Het is vroeg in de ochtend. Vrouw Verwen wil haar zoon, Hannes Lekkerbek, een heerlijk ontbijtje voorzetten. Want hij mag van haar absoluut niets tekortkomen. Zelfs de prins van Oranje zou willen dat hij zo’n fijngevoelig en elegant kind had. Daar past geen grove kost bij. Nee, die jongen verdient gewoon het beste van het beste. Temeer daar hij volgens dokter Kwakzalf onder een gunstig gesternte is geboren.
“Hé mam!” roept Hannes.
“Wat is er?”
“Is mijn zoetemelkse pap al klaar?”
“Nee, nog niet.”
“Je had het gisteren toch beloofd?”
“Komt wel goed,” zegt ze, “al zal ik daarvoor toch eerst het vuur moeten aansteken.

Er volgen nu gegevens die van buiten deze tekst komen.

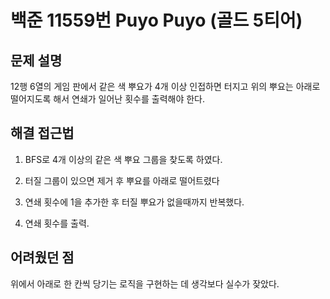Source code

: # 백준 11559번 Puyo Puyo (골드 5티어)

## 문제 설명

12행 6열의 게임 판에서 같은 색 뿌요가 4개 이상 인접하면 터지고 위의 뿌요는 아래로 떨어지도록 해서 연쇄가 일어난 횟수를 출력해야 한다.

## 해결 접근법

1. BFS로 4개 이상의 같은 색 뿌요 그룹을 찾도록 하였다.

2. 터질 그룹이 있으면 제거 후 뿌요를 아래로 떨어트렸다

3. 연쇄 횟수에 1을 추가한 후 터질 뿌요가 없을때까지 반복했다.

4. 연쇄 횟수를 출력.

## 어려웠던 점

위에서 아래로 한 칸씩 당기는 로직을 구현하는 데 생각보다 실수가 잦았다.
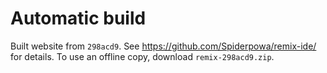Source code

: # Automatic build
Built website from `298acd9`. See https://github.com/Spiderpowa/remix-ide/ for details.
To use an offline copy, download `remix-298acd9.zip`.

Duik jij nog maar even je bed in, dan ga ik ondertussen bij vrek Web langs om vuur te halen.”
“Mam, je hebt me vergeten te kussen.”
“Hier, alsjeblieft, engel van me.”

Verderop in de straat maant de vrek Web haar zoon Lijp, eens wat harder aan het spinnenwiel te draaien.
“Breng je me dan iets te eten?” vraagt hij.
“Is dat het enige waar je aan kan denken, ondankbare hond?”
“Vind je het gek? Ik heb de hele nacht niks gehad en barst van de honger.”
“Eerst werken voor de kost, luiwammes.”

Vrouw Verwen ziet vrek Web voor haar deur zitten.
“Zo Web,” zegt ze, “nog altijd even gierig en ontevreden? Waar gaat al dat geld heen dat je verdient? Je bent een slaaf van je portemonnee.”
“Waar het heengaat?”
“Ja.”
“In geen geval naar die lummel daar. Amper drie draden gesponnen, of hij eist alweer eten.”
“Doe normaal Web, al moeten de centen nog binnenkomen, de kinderen zullen toch gevoed moeten worden. Mijn Hannes mauwt al uren om zijn pap.”
“Jemig,” roept Lijp, “dat ratelt maar door! Draaide mijn spinnenwiel maar zo vlot.”
“Een bord bonen is al wat je krijgt!” roept vrek Web. “Wat koop ik voor die honger van je? Helemaal niets toch?”
“Als je vrijer toevallig langs zou komen, zou je hem direct iets lekkers geven.”
“Pardon, wat zeg je daar?”
“Sorry, dat ik op je tenen heb getrapt! Maar ik wil ook weleens mijn tanden in een lekker papje zetten en me ongans vreten.”
“We had het er al eens eerder over,” zegt vrouw Verwen, “al durfde Lijp toen zijn mond nog niet te roeren.”
“Verdorie!” zegt Lijp, “lazert die spil ook nog op de grond! Zonder eten raken de draden in de war!”
“Stom rund,” zegt vrek Web, “je kan een klap om de oren krijgen!”
“Kom,” zegt Verwen, “die Lijp van jou is ook nog maar een kind. Een hap eten en je hoort hem niet meer. Oh jee, ik sta hier alweer veel te lang! Hannes zal wel denken waar ik blijf. Zeg, heb je misschien wat vuur voor me?”
“Er liggen nog wat kooltjes in de vuurpot, is dat genoeg?”
“Ja, moet lukken. Luister, ik zou graag nog wat langer met je willen kletsen, maar ik moet er nu echt vandoor. Tot ziens, Web!”
“Dag vrouw Verwen, mocht je zin hebben om te spinnen, kom dan gerust een keer langs.”
“Natuurlijk, zolang Hannes tenminste niet jankt om eten.”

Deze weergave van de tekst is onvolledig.